* PROBLEM TO WORK ON: Give back exactly the lines of the data below, starting with the line that has "Рассеяние, 10 см" and going on through the line that has "invariance, and descent".

------------------------------------------------------------

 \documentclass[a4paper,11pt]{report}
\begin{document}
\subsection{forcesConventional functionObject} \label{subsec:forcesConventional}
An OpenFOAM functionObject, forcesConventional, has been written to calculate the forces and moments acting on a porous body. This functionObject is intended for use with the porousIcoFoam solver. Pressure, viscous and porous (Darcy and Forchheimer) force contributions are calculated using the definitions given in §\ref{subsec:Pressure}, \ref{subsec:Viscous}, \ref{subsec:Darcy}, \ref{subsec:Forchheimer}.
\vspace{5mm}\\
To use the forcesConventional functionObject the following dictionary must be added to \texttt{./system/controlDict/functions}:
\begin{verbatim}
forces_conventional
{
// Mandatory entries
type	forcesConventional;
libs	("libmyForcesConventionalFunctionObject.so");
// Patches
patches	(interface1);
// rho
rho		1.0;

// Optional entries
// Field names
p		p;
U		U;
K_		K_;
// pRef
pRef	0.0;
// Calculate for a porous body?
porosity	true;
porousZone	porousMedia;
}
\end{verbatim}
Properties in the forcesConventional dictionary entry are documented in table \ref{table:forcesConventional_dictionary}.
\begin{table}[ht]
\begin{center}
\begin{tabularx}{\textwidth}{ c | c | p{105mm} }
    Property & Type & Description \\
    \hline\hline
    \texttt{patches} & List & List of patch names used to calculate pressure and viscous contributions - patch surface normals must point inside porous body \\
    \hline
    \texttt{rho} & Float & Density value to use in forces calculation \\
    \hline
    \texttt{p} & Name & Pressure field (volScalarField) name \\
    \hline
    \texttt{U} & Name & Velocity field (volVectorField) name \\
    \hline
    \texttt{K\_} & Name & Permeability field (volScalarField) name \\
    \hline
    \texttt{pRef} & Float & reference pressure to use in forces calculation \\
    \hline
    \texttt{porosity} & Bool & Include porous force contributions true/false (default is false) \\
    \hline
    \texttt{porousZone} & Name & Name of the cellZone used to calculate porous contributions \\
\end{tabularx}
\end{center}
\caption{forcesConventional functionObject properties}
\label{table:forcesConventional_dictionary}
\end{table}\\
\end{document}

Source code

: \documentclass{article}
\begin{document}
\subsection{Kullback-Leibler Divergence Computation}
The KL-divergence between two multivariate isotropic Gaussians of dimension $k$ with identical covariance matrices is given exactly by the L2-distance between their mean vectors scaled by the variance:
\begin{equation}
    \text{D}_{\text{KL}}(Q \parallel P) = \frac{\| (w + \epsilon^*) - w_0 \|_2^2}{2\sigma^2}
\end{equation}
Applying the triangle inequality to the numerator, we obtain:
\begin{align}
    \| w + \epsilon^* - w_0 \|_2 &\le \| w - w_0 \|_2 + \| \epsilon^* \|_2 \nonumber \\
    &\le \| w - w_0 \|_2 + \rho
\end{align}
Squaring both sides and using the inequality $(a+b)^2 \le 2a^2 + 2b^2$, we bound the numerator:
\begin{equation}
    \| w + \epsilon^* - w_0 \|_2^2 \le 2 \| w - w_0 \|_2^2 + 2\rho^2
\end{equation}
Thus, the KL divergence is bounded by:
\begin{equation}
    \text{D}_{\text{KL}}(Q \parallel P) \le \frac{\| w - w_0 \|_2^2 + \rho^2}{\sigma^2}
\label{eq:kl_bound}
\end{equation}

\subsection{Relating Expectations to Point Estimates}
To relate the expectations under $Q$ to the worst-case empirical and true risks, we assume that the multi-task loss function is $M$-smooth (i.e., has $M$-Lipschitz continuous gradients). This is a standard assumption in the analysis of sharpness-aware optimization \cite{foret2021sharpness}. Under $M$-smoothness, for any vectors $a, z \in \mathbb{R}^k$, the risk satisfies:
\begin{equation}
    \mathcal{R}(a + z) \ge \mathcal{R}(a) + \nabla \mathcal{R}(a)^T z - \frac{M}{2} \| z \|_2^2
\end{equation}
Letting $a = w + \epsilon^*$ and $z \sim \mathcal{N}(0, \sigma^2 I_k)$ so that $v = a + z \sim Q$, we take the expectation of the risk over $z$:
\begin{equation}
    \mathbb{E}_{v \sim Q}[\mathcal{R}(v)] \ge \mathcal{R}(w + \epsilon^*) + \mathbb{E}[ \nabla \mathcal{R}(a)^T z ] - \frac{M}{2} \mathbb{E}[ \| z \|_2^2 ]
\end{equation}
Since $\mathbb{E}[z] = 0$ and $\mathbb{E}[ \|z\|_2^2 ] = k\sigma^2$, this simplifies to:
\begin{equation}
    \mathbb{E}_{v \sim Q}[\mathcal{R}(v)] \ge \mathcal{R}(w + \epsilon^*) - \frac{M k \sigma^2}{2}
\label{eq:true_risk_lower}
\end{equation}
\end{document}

------------------------------------------------------------

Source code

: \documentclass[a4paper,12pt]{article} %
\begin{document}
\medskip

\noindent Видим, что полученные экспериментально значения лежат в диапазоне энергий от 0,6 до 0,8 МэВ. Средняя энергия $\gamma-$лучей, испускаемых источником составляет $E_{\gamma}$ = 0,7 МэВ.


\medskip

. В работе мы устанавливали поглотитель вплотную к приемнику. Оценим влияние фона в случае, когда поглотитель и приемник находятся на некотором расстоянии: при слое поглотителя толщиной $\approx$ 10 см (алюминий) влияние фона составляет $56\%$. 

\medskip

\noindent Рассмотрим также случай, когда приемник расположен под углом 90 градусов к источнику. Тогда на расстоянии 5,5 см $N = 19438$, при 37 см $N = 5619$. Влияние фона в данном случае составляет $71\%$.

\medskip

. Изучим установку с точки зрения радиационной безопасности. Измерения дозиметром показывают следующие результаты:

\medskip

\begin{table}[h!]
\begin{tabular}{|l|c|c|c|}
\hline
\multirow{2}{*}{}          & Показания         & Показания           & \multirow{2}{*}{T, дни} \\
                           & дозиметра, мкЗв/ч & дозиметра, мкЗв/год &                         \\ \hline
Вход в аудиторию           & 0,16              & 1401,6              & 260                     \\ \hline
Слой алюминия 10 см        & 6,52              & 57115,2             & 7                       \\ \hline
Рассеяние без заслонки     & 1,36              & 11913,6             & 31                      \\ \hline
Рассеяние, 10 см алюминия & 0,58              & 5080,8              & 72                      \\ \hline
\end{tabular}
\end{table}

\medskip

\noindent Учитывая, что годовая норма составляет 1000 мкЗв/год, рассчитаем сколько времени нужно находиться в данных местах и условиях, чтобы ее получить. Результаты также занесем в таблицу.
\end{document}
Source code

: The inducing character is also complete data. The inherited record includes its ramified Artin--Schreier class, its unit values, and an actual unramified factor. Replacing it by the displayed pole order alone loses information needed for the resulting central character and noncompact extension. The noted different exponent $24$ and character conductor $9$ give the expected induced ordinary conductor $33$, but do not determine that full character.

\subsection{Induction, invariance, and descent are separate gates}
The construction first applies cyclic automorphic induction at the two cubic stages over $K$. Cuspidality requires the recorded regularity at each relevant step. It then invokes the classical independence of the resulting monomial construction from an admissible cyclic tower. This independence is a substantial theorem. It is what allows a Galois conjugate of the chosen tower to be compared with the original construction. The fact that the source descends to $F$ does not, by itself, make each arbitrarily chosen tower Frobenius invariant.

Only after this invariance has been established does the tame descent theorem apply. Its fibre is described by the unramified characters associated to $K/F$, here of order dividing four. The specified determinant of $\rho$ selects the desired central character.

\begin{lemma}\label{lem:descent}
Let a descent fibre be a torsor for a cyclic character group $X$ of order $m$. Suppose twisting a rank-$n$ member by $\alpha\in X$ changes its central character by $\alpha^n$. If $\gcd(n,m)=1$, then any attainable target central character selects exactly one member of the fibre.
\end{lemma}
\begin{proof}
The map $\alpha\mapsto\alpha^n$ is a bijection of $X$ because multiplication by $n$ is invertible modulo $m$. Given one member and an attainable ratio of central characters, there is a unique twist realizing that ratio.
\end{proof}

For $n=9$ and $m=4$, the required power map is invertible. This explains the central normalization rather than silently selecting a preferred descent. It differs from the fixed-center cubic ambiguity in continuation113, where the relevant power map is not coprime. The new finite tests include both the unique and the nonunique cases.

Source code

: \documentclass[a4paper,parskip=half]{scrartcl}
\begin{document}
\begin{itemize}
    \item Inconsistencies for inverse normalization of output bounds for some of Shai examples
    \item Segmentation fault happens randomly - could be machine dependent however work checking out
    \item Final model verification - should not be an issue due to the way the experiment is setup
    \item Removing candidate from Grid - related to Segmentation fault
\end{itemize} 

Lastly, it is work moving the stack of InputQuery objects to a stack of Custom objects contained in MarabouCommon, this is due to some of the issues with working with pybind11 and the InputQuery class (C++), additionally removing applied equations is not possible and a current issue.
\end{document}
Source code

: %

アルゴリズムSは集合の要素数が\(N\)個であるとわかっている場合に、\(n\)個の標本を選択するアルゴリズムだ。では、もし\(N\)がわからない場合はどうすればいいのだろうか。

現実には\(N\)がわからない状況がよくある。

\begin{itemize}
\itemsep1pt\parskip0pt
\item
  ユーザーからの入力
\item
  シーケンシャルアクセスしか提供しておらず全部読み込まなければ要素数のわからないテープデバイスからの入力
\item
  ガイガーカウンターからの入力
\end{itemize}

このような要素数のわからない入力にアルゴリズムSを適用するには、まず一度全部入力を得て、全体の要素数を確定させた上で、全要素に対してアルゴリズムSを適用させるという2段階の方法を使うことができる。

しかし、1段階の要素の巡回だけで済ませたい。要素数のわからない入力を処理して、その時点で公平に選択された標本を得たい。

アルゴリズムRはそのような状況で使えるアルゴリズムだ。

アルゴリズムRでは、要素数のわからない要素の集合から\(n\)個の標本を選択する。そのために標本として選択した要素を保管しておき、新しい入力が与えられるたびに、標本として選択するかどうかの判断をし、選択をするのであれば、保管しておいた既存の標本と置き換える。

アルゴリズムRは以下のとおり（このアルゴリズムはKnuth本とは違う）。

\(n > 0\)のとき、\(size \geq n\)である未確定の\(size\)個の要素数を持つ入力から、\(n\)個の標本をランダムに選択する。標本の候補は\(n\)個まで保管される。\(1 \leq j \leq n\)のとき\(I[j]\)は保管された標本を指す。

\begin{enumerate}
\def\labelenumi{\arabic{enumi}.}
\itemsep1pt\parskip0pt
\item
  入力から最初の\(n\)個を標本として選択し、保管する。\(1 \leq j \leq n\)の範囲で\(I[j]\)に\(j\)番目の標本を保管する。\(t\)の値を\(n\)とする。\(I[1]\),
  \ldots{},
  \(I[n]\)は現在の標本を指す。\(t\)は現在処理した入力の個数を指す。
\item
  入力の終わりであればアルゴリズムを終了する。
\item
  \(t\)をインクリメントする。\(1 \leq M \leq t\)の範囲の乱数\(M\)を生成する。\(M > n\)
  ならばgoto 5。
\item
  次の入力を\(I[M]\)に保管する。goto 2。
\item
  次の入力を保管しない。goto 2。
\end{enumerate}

------------------------------------------------------------

* RESPONSE BOX:
Рассеяние, 10 см алюминия & 0,58              & 5080,8              & 72                      \\ \hline
\end{tabular}
\end{table}

\medskip

\noindent Учитывая, что годовая норма составляет 1000 мкЗв/год, рассчитаем сколько времени нужно находиться в данных местах и условиях, чтобы ее получить. Результаты также занесем в таблицу.
\end{document}
Source code

: The inducing character is also complete data. The inherited record includes its ramified Artin--Schreier class, its unit values, and an actual unramified factor. Replacing it by the displayed pole order alone loses information needed for the resulting central character and noncompact extension. The noted different exponent $24$ and character conductor $9$ give the expected induced ordinary conductor $33$, but do not determine that full character.

\subsection{Induction, invariance, and descent are separate gates}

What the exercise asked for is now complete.